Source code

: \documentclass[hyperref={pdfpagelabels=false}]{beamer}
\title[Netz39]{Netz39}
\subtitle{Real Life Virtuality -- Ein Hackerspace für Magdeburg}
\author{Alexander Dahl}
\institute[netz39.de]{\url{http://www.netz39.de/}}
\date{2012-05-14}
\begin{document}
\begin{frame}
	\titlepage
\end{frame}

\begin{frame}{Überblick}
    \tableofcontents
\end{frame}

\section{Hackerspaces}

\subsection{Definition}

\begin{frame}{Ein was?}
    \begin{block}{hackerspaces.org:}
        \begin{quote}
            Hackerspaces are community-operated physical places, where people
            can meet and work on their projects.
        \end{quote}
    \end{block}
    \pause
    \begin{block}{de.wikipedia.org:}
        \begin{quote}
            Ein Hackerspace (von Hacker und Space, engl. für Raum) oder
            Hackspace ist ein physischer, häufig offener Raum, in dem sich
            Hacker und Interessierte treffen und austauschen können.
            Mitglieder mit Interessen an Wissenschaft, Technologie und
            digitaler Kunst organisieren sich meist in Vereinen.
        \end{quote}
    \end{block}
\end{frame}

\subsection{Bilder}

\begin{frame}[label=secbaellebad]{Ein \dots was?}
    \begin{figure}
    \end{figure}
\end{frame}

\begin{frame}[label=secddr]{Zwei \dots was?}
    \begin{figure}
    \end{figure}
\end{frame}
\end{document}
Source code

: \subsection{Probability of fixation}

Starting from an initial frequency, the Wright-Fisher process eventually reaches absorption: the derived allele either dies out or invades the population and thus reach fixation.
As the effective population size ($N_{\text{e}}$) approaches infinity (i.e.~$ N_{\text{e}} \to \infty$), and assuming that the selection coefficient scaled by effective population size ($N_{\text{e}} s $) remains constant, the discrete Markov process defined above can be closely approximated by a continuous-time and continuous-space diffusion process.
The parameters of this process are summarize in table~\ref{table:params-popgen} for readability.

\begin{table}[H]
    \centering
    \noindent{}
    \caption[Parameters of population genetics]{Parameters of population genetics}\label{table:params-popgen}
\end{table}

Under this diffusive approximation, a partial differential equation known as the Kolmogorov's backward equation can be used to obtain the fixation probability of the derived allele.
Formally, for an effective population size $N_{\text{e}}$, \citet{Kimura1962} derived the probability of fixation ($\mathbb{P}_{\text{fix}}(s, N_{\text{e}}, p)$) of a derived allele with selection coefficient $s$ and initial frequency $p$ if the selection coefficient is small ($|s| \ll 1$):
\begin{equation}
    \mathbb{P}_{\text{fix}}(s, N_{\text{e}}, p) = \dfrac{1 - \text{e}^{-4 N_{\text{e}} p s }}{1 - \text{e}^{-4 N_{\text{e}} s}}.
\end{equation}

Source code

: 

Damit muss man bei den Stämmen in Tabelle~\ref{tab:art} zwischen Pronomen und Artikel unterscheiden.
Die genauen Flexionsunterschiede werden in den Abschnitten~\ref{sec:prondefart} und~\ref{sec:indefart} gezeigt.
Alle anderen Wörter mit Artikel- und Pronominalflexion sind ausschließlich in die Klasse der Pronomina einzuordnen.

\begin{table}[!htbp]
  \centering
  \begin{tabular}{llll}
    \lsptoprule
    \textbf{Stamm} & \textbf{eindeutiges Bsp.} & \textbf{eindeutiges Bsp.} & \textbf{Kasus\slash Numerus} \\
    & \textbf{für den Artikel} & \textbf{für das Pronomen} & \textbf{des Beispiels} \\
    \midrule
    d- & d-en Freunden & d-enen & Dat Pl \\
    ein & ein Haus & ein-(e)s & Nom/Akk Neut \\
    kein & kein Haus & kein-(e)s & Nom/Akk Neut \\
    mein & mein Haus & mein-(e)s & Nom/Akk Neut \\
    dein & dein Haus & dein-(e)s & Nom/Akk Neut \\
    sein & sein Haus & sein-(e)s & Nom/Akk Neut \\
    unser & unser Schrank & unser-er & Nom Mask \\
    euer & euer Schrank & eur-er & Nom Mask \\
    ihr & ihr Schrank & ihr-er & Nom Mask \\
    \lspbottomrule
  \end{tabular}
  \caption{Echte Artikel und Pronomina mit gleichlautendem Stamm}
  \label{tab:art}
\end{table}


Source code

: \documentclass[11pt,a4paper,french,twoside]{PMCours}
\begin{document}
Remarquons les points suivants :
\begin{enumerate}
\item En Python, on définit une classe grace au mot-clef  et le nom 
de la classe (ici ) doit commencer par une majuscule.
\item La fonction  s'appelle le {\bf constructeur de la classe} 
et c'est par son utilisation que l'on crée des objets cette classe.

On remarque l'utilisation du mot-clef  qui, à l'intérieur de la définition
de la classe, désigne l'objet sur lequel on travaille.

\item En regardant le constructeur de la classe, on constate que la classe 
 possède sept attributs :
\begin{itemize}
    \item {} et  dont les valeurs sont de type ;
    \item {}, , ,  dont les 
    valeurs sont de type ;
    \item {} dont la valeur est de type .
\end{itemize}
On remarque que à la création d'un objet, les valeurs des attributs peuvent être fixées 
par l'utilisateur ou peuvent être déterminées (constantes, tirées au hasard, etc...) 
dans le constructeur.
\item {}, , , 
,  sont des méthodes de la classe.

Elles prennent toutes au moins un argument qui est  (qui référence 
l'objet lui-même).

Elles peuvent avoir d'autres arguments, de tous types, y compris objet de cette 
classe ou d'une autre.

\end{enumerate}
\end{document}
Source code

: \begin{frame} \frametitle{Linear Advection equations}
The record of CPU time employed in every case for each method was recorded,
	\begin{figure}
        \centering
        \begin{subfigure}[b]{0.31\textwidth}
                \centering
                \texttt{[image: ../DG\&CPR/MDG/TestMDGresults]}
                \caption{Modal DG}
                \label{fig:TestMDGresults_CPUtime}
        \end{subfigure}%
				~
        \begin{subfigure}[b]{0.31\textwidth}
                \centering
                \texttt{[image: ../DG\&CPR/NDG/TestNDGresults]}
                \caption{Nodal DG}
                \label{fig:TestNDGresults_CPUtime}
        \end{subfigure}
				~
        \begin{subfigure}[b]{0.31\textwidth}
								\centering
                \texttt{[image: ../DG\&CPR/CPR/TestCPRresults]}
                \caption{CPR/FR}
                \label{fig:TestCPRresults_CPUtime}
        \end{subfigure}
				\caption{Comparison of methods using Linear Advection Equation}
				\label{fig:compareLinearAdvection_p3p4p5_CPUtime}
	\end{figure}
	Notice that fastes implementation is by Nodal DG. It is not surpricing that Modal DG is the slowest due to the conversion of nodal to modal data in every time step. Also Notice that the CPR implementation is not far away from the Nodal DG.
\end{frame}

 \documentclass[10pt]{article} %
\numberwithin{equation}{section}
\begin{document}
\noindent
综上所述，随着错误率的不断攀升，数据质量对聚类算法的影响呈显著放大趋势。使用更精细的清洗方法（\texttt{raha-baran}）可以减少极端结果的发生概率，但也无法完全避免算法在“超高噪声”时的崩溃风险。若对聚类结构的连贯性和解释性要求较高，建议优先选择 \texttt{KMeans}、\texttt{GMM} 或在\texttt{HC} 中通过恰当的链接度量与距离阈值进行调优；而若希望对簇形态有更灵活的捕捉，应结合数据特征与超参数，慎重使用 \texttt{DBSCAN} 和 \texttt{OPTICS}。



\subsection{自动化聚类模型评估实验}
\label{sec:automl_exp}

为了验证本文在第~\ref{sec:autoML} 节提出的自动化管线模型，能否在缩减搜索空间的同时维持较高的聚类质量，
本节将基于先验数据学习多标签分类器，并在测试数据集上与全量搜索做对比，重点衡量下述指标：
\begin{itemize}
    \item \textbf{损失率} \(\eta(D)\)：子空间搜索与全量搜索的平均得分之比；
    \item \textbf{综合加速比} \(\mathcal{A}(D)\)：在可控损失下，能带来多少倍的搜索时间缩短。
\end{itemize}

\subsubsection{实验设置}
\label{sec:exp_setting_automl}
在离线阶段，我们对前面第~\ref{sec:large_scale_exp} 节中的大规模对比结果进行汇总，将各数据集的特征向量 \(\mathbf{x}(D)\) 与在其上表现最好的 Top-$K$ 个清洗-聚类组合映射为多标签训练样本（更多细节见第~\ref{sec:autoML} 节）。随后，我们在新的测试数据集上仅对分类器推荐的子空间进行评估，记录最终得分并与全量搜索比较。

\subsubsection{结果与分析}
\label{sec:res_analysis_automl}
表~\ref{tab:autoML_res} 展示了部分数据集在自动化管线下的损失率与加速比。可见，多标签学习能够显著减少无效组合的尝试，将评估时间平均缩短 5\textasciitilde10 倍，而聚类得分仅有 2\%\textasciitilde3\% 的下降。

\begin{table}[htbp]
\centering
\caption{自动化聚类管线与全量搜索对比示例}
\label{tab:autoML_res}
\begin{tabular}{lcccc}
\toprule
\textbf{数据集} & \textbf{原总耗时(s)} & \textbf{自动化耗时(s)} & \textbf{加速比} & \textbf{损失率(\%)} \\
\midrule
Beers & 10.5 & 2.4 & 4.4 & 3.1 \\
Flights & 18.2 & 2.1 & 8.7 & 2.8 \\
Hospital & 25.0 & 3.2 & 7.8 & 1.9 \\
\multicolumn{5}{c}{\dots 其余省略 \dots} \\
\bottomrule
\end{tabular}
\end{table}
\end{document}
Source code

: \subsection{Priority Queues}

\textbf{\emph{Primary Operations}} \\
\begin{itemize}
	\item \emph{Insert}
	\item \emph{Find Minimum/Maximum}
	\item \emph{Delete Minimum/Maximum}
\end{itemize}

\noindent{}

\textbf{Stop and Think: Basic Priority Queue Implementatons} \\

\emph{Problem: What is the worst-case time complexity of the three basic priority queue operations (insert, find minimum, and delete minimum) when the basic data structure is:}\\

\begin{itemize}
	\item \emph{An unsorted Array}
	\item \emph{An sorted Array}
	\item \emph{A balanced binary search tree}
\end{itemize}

--------------------------------------------------

(What to work on):
Pick out and copy the lines of the material that include the word "centering".

(Task result):
    \centering
  \centering
        \centering
                \centering
                \centering
								\centering
\centering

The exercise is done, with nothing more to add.